A) I already said that _I_ buy it.  However,
B) When the lenders and others involved were beyond complicit in setting 
it up and selling these to mortgagees, they are significantly and 
perhaps beyond majority responsible.  Reverse moral hazard perhaps.  Or 
perhaps more correctly: the moral hazard was by those that benefited 
from the setup and sale of the mortgage to the shareholders.  And by 
regulators who didn't have the guts to overcome the Regulator's Dilemma.

This is how it seems to me so far:
In any credit contract, the borrower is making a promise to repay with 
some personally expected probability and certain consequences if they 
don't.  By definition, they are not experts in actuarials or trends.
The lender is making an investment with the probability of success 
guided by actuarials, evaluation of the borrower against those, and 
measure of the current and future market trends.
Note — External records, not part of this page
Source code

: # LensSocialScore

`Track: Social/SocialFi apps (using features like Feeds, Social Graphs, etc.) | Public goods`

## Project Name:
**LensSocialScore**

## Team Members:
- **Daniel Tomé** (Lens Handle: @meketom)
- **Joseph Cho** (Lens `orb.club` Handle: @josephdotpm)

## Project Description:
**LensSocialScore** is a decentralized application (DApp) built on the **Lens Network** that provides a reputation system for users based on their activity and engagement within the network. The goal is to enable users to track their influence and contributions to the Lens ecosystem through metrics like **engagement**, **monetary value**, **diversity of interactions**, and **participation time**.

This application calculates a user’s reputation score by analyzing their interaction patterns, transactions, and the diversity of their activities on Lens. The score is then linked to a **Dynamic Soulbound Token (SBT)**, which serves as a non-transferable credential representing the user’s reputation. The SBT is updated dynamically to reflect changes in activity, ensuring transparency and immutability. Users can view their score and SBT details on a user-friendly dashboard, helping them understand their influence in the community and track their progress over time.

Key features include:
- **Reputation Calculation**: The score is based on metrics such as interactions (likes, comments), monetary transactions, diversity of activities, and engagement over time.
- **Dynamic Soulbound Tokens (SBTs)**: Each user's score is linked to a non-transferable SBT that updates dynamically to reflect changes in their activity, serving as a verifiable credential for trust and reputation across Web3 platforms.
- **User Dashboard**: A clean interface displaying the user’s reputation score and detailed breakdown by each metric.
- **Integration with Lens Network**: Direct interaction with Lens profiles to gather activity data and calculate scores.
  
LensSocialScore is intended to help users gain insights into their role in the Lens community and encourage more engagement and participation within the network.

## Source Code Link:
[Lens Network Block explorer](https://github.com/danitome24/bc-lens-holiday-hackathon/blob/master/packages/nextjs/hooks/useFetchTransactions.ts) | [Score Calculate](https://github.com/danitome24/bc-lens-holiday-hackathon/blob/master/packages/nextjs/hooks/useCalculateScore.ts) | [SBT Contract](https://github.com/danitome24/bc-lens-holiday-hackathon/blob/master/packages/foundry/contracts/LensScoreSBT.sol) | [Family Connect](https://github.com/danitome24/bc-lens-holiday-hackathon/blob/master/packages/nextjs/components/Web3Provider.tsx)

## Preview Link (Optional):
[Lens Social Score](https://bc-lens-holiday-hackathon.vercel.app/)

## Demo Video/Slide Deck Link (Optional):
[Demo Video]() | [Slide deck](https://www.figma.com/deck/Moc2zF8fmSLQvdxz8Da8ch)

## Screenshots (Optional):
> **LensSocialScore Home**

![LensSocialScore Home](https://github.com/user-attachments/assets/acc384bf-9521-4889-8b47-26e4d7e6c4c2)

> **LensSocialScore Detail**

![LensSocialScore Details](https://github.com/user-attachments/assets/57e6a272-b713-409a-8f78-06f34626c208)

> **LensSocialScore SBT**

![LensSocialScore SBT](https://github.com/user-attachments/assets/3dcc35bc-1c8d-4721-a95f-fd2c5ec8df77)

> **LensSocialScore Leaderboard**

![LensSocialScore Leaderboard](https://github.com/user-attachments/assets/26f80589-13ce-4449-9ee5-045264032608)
It is assumed by both parties that both will benefit from the 
transaction, otherwise they wouldn't agree to it.  It is not the 
responsibility of the borrower to keep the lender profitable: the 
pressure of negative consequences along with volume is supposed to do that.

In the recent market, lenders were, in effect, making a bet that the 
housing market would continue to go up, that few people would lose their 
jobs, and that the total impact of negative consequences (bankruptcy 
and/or default) were greater than the cost to repay.  Because the 
willingness to make that bet so deeply caused housing prices to 
skyrocket, borrowers frequently had no choice but to go along to get 
into a house.  Because this was the socially accepted thing to do, and 
perhaps required in many markets, and because the lenders were willing 
to take the risk, it made sense for the borrowers.

Clearly, it didn't actually make sense for the lenders (and especially 
their shareholders or meta-shareholders (taxed citizens), however that 
is not the fault of the borrowers.  It is a fault of the borrowers that 
they went along with this, especially when it was clear that the chance 
of "success" was so narrowly prescribed, however it is not completely 
their fault by any stretch.  The lenders influenced the borrowers, 
cheating the shareholders, and indirectly cheating the borrowers due to 
higher home prices, etc.  Some borrowers are over some kind of 
impossible expectations line that might be called cheating the system.  
Many more are in more of a gray area I think.

>
> From 
> http://market-ticker.denninger.net/archives/837-The-Underlying-Fraud-In-Banking.html 
>
>
> "Note that Geithner and President Obama have continued this nonsense, 
> and Geithner is one of the people personally culpable for ignoring the 
> law in the first place."

Blaming the Obama administration is just nonsense, at least this point.  
There is no guaranteed path out of this mess.  Every action has 
unintended consequences.  This is totally a Regulator's Dilemma 
gridlock, except that the failure has already happened, so it is not 
fair to blame actions now for the mess that has been building for the 
last couple, or several, terms.

If you want to complain that certain people, who may or may not be 
employed prominently now, were culpable, that's fine.  Pretty much 
everyone in the mortgage selling chain was culpable in some way.  That 
doesn't mean that those people are necessarily the wrong people to find 
the path out now.  I would need more evidence to believe that.
>
> (NOTE THE LATTER HALF OF THAT.)
>
> Also:  "As things stand today I have no confidence whatsoever that The 
> Obama Administration has any intention to act according to law any 
> more than George Bush's Administration did."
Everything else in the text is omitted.